++++ Study material

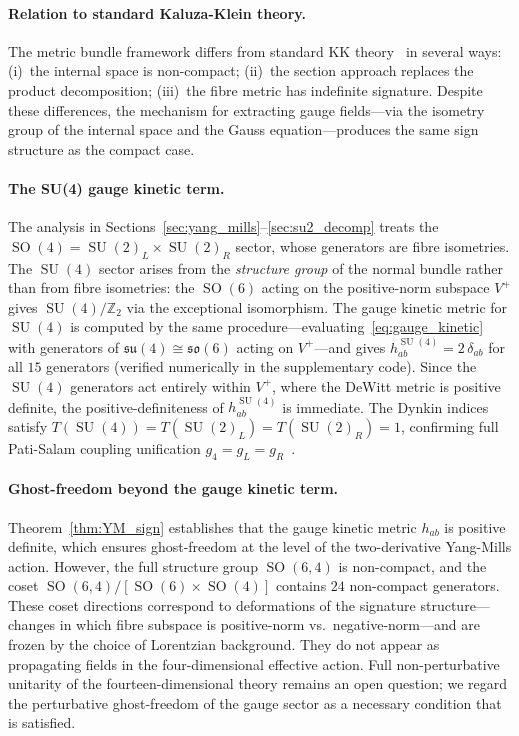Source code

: \documentclass[12pt,a4paper]{article}
\theoremstyle{definition}
\newcommand{\SO}{\operatorname{SO}}
\newcommand{\SU}{\operatorname{SU}}
\newcommand{\Z}{\mathbb{Z}}
\begin{document}
\paragraph{Relation to standard Kaluza-Klein theory.}
The metric bundle framework differs from standard KK theory~\cite{Bailin1987} in several ways:
(i)~the internal space is non-compact;
(ii)~the section approach replaces the product decomposition;
(iii)~the fibre metric has indefinite signature.
Despite these differences, the mechanism for extracting gauge fields---via the isometry group of the internal space and the Gauss equation---produces the same sign structure as the compact case.

\paragraph{The SU(4) gauge kinetic term.}
The analysis in Sections~\ref{sec:yang_mills}--\ref{sec:su2_decomp} treats the $\SO(4) = \SU(2)_L \times \SU(2)_R$ sector, whose generators are fibre isometries.
The $\SU(4)$ sector arises from the \emph{structure group} of the normal bundle rather than from fibre isometries: the $\SO(6)$ acting on the positive-norm subspace $V^+$ gives $\SU(4)/\Z_2$ via the exceptional isomorphism.
The gauge kinetic metric for $\SU(4)$ is computed by the same procedure---evaluating~\eqref{eq:gauge_kinetic} with generators of $\mathfrak{su}(4) \cong \mathfrak{so}(6)$ acting on $V^+$---and gives $h^{\SU(4)}_{ab} = 2\,\delta_{ab}$ for all $15$ generators (verified numerically in the supplementary code).
Since the $\SU(4)$ generators act entirely within $V^+$, where the DeWitt metric is positive definite, the positive-definiteness of $h^{\SU(4)}_{ab}$ is immediate.
The Dynkin indices satisfy $T(\SU(4)) = T(\SU(2)_L) = T(\SU(2)_R) = 1$, confirming full Pati-Salam coupling unification $g_4 = g_L = g_R$~\cite{Paper1}.

\paragraph{Ghost-freedom beyond the gauge kinetic term.}
Theorem~\ref{thm:YM_sign} establishes that the gauge kinetic metric $h_{ab}$ is positive definite, which ensures ghost-freedom at the level of the two-derivative Yang-Mills action.
However, the full structure group $\SO(6,4)$ is non-compact, and the coset $\SO(6,4)/[\SO(6) \times \SO(4)]$ contains $24$ non-compact generators.
These coset directions correspond to deformations of the signature structure---changes in which fibre subspace is positive-norm vs.\ negative-norm---and are frozen by the choice of Lorentzian background.
They do not appear as propagating fields in the four-dimensional effective action.
Full non-perturbative unitarity of the fourteen-dimensional theory remains an open question; we regard the perturbative ghost-freedom of the gauge sector as a necessary condition that is satisfied.
\end{document}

++++++++

▸ Assigned task
Using only the listing above, restate exactly the lines from the line containing "to standard Kaluza-Klein" through the line containing "SU(4) gauge kinetic", both included.

▸ Answer section
\paragraph{Relation to standard Kaluza-Klein theory.}
The metric bundle framework differs from standard KK theory~\cite{Bailin1987} in several ways:
(i)~the internal space is non-compact;
(ii)~the section approach replaces the product decomposition;
(iii)~the fibre metric has indefinite signature.
Despite these differences, the mechanism for extracting gauge fields---via the isometry group of the internal space and the Gauss equation---produces the same sign structure as the compact case.

\paragraph{The SU(4) gauge kinetic term.}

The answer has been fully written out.